- Opening Delimiter -
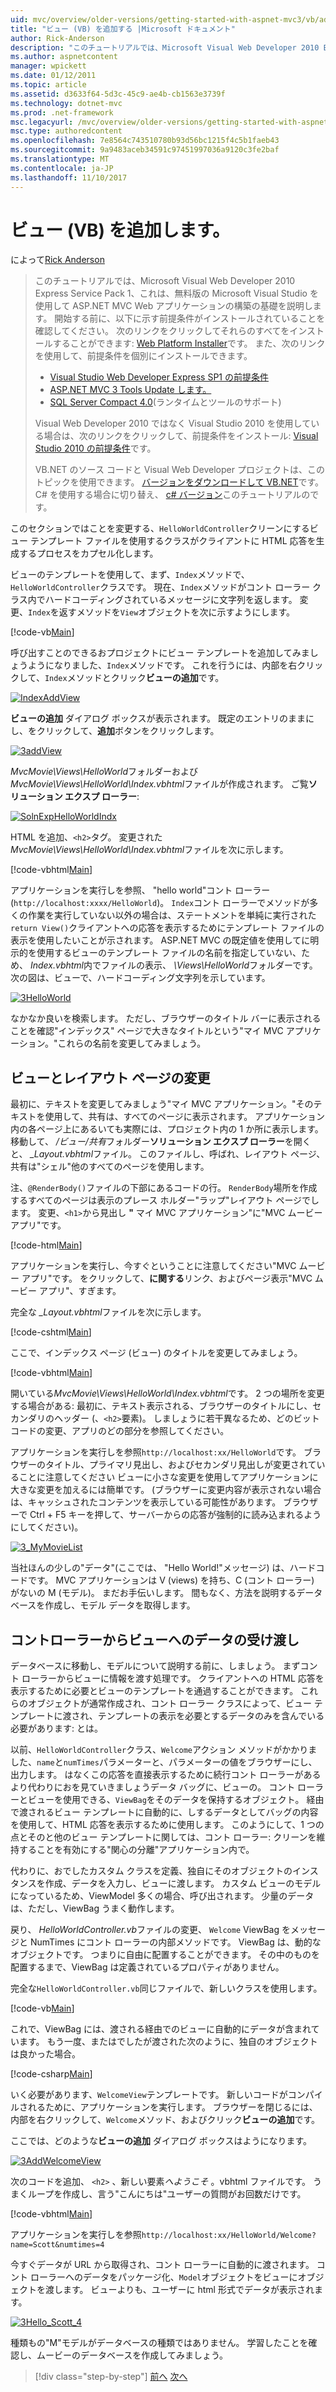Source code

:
 ```yaml
---
uid: mvc/overview/older-versions/getting-started-with-aspnet-mvc3/vb/adding-a-view
title: "ビュー (VB) を追加する |Microsoft ドキュメント"
author: Rick-Anderson
description: "このチュートリアルでは、Microsoft Visual Web Developer 2010 Express Service Pack 1、これを使用して ASP.NET MVC Web アプリケーションの構築の基礎を説明しています."
ms.author: aspnetcontent
manager: wpickett
ms.date: 01/12/2011
ms.topic: article
ms.assetid: d3633f64-5d3c-45c9-ae4b-cb1563e3739f
ms.technology: dotnet-mvc
ms.prod: .net-framework
msc.legacyurl: /mvc/overview/older-versions/getting-started-with-aspnet-mvc3/vb/adding-a-view
msc.type: authoredcontent
ms.openlocfilehash: 7e8564c743510780b93d56bc1215f4c5b1faeb43
ms.sourcegitcommit: 9a9483aceb34591c97451997036a9120c3fe2baf
ms.translationtype: MT
ms.contentlocale: ja-JP
ms.lasthandoff: 11/10/2017
---
```

<a name="adding-a-view-vb"></a>ビュー (VB) を追加します。
====================
によって[Rick Anderson](https://github.com/Rick-Anderson)

> このチュートリアルでは、Microsoft Visual Web Developer 2010 Express Service Pack 1、これは、無料版の Microsoft Visual Studio を使用して ASP.NET MVC Web アプリケーションの構築の基礎を説明します。 開始する前に、以下に示す前提条件がインストールされていることを確認してください。 次のリンクをクリックしてそれらのすべてをインストールすることができます: [Web Platform Installer](https://www.microsoft.com/web/gallery/install.aspx?appid=VWD2010SP1Pack)です。 また、次のリンクを使用して、前提条件を個別にインストールできます。
> 
> - [Visual Studio Web Developer Express SP1 の前提条件](https://www.microsoft.com/web/gallery/install.aspx?appid=VWD2010SP1Pack)
> - [ASP.NET MVC 3 Tools Update します。](https://www.microsoft.com/web/gallery/install.aspx?appsxml=&amp;appid=MVC3)
> - [SQL Server Compact 4.0](https://www.microsoft.com/web/gallery/install.aspx?appid=SQLCE;SQLCEVSTools_4_0)(ランタイムとツールのサポート)
> 
> Visual Web Developer 2010 ではなく Visual Studio 2010 を使用している場合は、次のリンクをクリックして、前提条件をインストール: [Visual Studio 2010 の前提条件](https://www.microsoft.com/web/gallery/install.aspx?appsxml=&amp;appid=VS2010SP1Pack)です。
> 
> VB.NET のソース コードと Visual Web Developer プロジェクトは、このトピックを使用できます。 [バージョンをダウンロードして VB.NET](https://code.msdn.microsoft.com/Introduction-to-MVC-3-10d1b098)です。 C# を使用する場合に切り替え、 [c# バージョン](../cs/adding-a-view.md)このチュートリアルのです。


このセクションではことを変更する、`HelloWorldController`クリーンにするビュー テンプレート ファイルを使用するクラスがクライアントに HTML 応答を生成するプロセスをカプセル化します。

ビューのテンプレートを使用して、まず、`Index`メソッドで、`HelloWorldController`クラスです。 現在、`Index`メソッドがコント ローラー クラス内でハードコーディングされているメッセージに文字列を返します。 変更、`Index`を返すメソッドを`View`オブジェクトを次に示すようにします。

[!code-vb[Main](adding-a-view/samples/sample1.vb)]

呼び出すことのできるおプロジェクトにビュー テンプレートを追加してみましょうようになりました、`Index`メソッドです。 これを行うには、内部を右クリックして、`Index`メソッドとクリック**ビューの追加**です。

[![IndexAddView](adding-a-view/_static/image2.png "IndexAddView")](adding-a-view/_static/image1.png)

**ビューの追加** ダイアログ ボックスが表示されます。 既定のエントリのままにし、をクリックして、**追加**ボタンをクリックします。

[![3addView](adding-a-view/_static/image4.png "3addView")](adding-a-view/_static/image3.png)

*MvcMovie\Views\HelloWorld*フォルダーおよび*MvcMovie\Views\HelloWorld\Index.vbhtml*ファイルが作成されます。 ご覧**ソリューション エクスプ ローラー**:

[![SolnExpHelloWorldIndx](adding-a-view/_static/image6.png "SolnExpHelloWorldIndx")](adding-a-view/_static/image5.png)

HTML を追加、`<h2>`タグ。 変更された*MvcMovie\Views\HelloWorld\Index.vbhtml*ファイルを次に示します。

[!code-vbhtml[Main](adding-a-view/samples/sample2.vbhtml)]

アプリケーションを実行しを参照、 &quot;hello world&quot;コント ローラー (`http://localhost:xxxx/HelloWorld`)。 `Index`コント ローラーでメソッドが多くの作業を実行していない以外の場合は、ステートメントを単純に実行された`return View()`クライアントへの応答を表示するためにテンプレート ファイルの表示を使用したいことが示されます。 ASP.NET MVC の既定値を使用してに明示的を使用するビューのテンプレート ファイルの名前を指定していない、ため、 *Index.vbhtml*内でファイルの表示、 *\Views\HelloWorld*フォルダーです。 次の図は、ビューで、ハードコーディング文字列を示しています。

[![3HelloWorld](adding-a-view/_static/image8.png "3HelloWorld")](adding-a-view/_static/image7.png)

なかなか良いを検索します。 ただし、ブラウザーのタイトル バーに表示されることを確認&quot;インデックス&quot; ページで大きなタイトルという&quot;マイ MVC アプリケーション。&quot;これらの名前を変更してみましょう。

## <a name="changing-views-and-layout-pages"></a>ビューとレイアウト ページの変更

最初に、テキストを変更してみましょう&quot;マイ MVC アプリケーション。&quot;そのテキストを使用して、共有は、すべてのページに表示されます。 アプリケーション内の各ページ上にあるいても実際には、プロジェクト内の 1 か所に表示します。 移動して、 */ビュー/共有*フォルダー**ソリューション エクスプ ローラー**を開くと、  *\_Layout.vbhtml*ファイル。 このファイルし、呼ばれ、レイアウト ページ、共有は&quot;シェル&quot;他のすべてのページを使用します。

注、`@RenderBody()`ファイルの下部にあるコードの行。 `RenderBody`場所を作成するすべてのページは表示のプレース ホルダー&quot;ラップ&quot;レイアウト ページでします。 変更、`<h1>`から見出し **&quot;** マイ MVC アプリケーション&quot;に&quot;MVC ムービー アプリ&quot;です。

[!code-html[Main](adding-a-view/samples/sample3.html)]

アプリケーションを実行し、今すぐということに注意してください&quot;MVC ムービー アプリ&quot;です。 をクリックして、**に関する**リンク、およびページ表示&quot;MVC ムービー アプリ&quot;、すぎます。

完全な *\_Layout.vbhtml*ファイルを次に示します。

[!code-cshtml[Main](adding-a-view/samples/sample4.cshtml)]

ここで、インデックス ページ (ビュー) のタイトルを変更してみましょう。

[!code-vbhtml[Main](adding-a-view/samples/sample5.vbhtml)]

開いている*MvcMovie\Views\HelloWorld\Index.vbhtml*です。 2 つの場所を変更する場合がある: 最初に、テキスト表示される、ブラウザーのタイトルにし、セカンダリのヘッダー (、`<h2>`要素)。 しましょうに若干異なるため、どのビット コードの変更、アプリのどの部分を参照してください。

アプリケーションを実行しを参照`http://localhost:xx/HelloWorld`です。 ブラウザーのタイトル、プライマリ見出し、およびセカンダリ見出しが変更されていることに注意してください  ビューに小さな変更を使用してアプリケーションに大きな変更を加えるには簡単です。 (ブラウザーに変更内容が表示されない場合は、キャッシュされたコンテンツを表示している可能性があります。 ブラウザーで Ctrl + F5 キーを押して、サーバーからの応答が強制的に読み込まれるようにしてください)。

[![3_MyMovieList](adding-a-view/_static/image10.png "3_MyMovieList")](adding-a-view/_static/image9.png)

当社ほんの少しの&quot;データ&quot;(ここでは、 &quot;Hello World!&quot;メッセージ) は、ハードコードです。 MVC アプリケーションは V (views) を持ち、C (コント ローラー) がないの M (モデル)。 まだお手伝いします。 間もなく、方法を説明するデータベースを作成し、モデル データを取得します。

## <a name="passing-data-from-the-controller-to-the-view"></a>コントローラーからビューへのデータの受け渡し

データベースに移動し、モデルについて説明する前に、しましょう。 まずコント ローラーからビューに情報を渡す処理です。 クライアントへの HTML 応答を表示するために必要とビューのテンプレートを通過することができます。 これらのオブジェクトが通常作成され、コント ローラー クラスによって、ビュー テンプレートに渡され、テンプレートの表示を必要とするデータのみを含んでいる必要があります: とは。

以前、`HelloWorldController`クラス、`Welcome`アクション メソッドがかかりました、`name`と`numTimes`パラメーターと、パラメーターの値をブラウザーにし、出力します。 はなくこの応答を直接表示するために続行コント ローラーがあるより代わりにおを見ていきましょうデータ バッグに、ビューの。 コント ローラーとビューを使用できる、`ViewBag`をそのデータを保持するオブジェクト。 経由で渡されるビュー テンプレートに自動的に、しするデータとしてバッグの内容を使用して、HTML 応答を表示するために使用します。 このようにして、1 つの点とそのと他のビュー テンプレートに関しては、コント ローラー: クリーンを維持することを有効にする&quot;関心の分離&quot;アプリケーション内で。

代わりに、おでしたカスタム クラスを定義、独自にそのオブジェクトのインスタンスを作成、データを入力し、ビューに渡します。 カスタム ビューのモデルになっているため、ViewModel 多くの場合、呼び出されます。 少量のデータは、ただし、ViewBag うまく動作します。

戻り、 *HelloWorldController.vb*ファイルの変更、 `Welcome` ViewBag をメッセージと NumTimes にコント ローラーの内部メソッドです。 ViewBag は、動的なオブジェクトです。 つまりに自由に配置することができます。 その中のものを配置するまで、ViewBag は定義されているプロパティがありません。

完全な`HelloWorldController.vb`同じファイルで、新しいクラスを使用します。

[!code-vb[Main](adding-a-view/samples/sample6.vb)]

これで、ViewBag には、渡される経由でのビューに自動的にデータが含まれています。 もう一度、またはでしたが渡された次のように、独自のオブジェクトは良かった場合。

[!code-csharp[Main](adding-a-view/samples/sample7.cs)]

いく必要があります、`WelcomeView`テンプレートです。 新しいコードがコンパイルされるために、アプリケーションを実行します。 ブラウザーを閉じるには、内部を右クリックして、`Welcome`メソッド、およびクリック**ビューの追加**です。

ここでは、どのような**ビューの追加** ダイアログ ボックスはようになります。

[![3AddWelcomeView](adding-a-view/_static/image12.png "3AddWelcomeView")](adding-a-view/_static/image11.png)

次のコードを追加、 `<h2>` 、新しい要素*へようこそ* 。vbhtml ファイルです。 うまくループを作成し、言う&quot;こんにちは&quot;ユーザーの質問がお回数だけです。

[!code-vbhtml[Main](adding-a-view/samples/sample8.vbhtml)]

アプリケーションを実行しを参照`http://localhost:xx/HelloWorld/Welcome?name=Scott&numtimes=4`

今すぐデータが URL から取得され、コント ローラーに自動的に渡されます。 コント ローラーへのデータをパッケージ化、`Model`オブジェクトをビューにオブジェクトを渡します。 ビューよりも、ユーザーに html 形式でデータが表示されます。

[![3Hello_Scott_4](adding-a-view/_static/image14.png "3Hello_Scott_4")](adding-a-view/_static/image13.png)

種類もの&quot;M&quot;モデルがデータベースの種類ではありません。 学習したことを確認し、ムービーのデータベースを作成してみましょう。

>[!div class="step-by-step"]
[前へ](adding-a-controller.md)
[次へ](adding-a-model.md)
- Closing Delimiter -
__EXERCISE__: Search the records for the string "quot" and, wherever a line contains it, please copy that line.

__ANSWER__:
アプリケーションを実行しを参照、 &quot;hello world&quot;コント ローラー (`http://localhost:xxxx/HelloWorld`)。 `Index`コント ローラーでメソッドが多くの作業を実行していない以外の場合は、ステートメントを単純に実行された`return View()`クライアントへの応答を表示するためにテンプレート ファイルの表示を使用したいことが示されます。 ASP.NET MVC の既定値を使用してに明示的を使用するビューのテンプレート ファイルの名前を指定していない、ため、 *Index.vbhtml*内でファイルの表示、 *\Views\HelloWorld*フォルダーです。 次の図は、ビューで、ハードコーディング文字列を示しています。
なかなか良いを検索します。 ただし、ブラウザーのタイトル バーに表示されることを確認&quot;インデックス&quot; ページで大きなタイトルという&quot;マイ MVC アプリケーション。&quot;これらの名前を変更してみましょう。
最初に、テキストを変更してみましょう&quot;マイ MVC アプリケーション。&quot;そのテキストを使用して、共有は、すべてのページに表示されます。 アプリケーション内の各ページ上にあるいても実際には、プロジェクト内の 1 か所に表示します。 移動して、 */ビュー/共有*フォルダー**ソリューション エクスプ ローラー**を開くと、  *\_Layout.vbhtml*ファイル。 このファイルし、呼ばれ、レイアウト ページ、共有は&quot;シェル&quot;他のすべてのページを使用します。
注、`@RenderBody()`ファイルの下部にあるコードの行。 `RenderBody`場所を作成するすべてのページは表示のプレース ホルダー&quot;ラップ&quot;レイアウト ページでします。 変更、`<h1>`から見出し **&quot;** マイ MVC アプリケーション&quot;に&quot;MVC ムービー アプリ&quot;です。
アプリケーションを実行し、今すぐということに注意してください&quot;MVC ムービー アプリ&quot;です。 をクリックして、**に関する**リンク、およびページ表示&quot;MVC ムービー アプリ&quot;、すぎます。
当社ほんの少しの&quot;データ&quot;(ここでは、 &quot;Hello World!&quot;メッセージ) は、ハードコードです。 MVC アプリケーションは V (views) を持ち、C (コント ローラー) がないの M (モデル)。 まだお手伝いします。 間もなく、方法を説明するデータベースを作成し、モデル データを取得します。
以前、`HelloWorldController`クラス、`Welcome`アクション メソッドがかかりました、`name`と`numTimes`パラメーターと、パラメーターの値をブラウザーにし、出力します。 はなくこの応答を直接表示するために続行コント ローラーがあるより代わりにおを見ていきましょうデータ バッグに、ビューの。 コント ローラーとビューを使用できる、`ViewBag`をそのデータを保持するオブジェクト。 経由で渡されるビュー テンプレートに自動的に、しするデータとしてバッグの内容を使用して、HTML 応答を表示するために使用します。 このようにして、1 つの点とそのと他のビュー テンプレートに関しては、コント ローラー: クリーンを維持することを有効にする&quot;関心の分離&quot;アプリケーション内で。
次のコードを追加、 `<h2>` 、新しい要素*へようこそ* 。vbhtml ファイルです。 うまくループを作成し、言う&quot;こんにちは&quot;ユーザーの質問がお回数だけです。
種類もの&quot;M&quot;モデルがデータベースの種類ではありません。 学習したことを確認し、ムービーのデータベースを作成してみましょう。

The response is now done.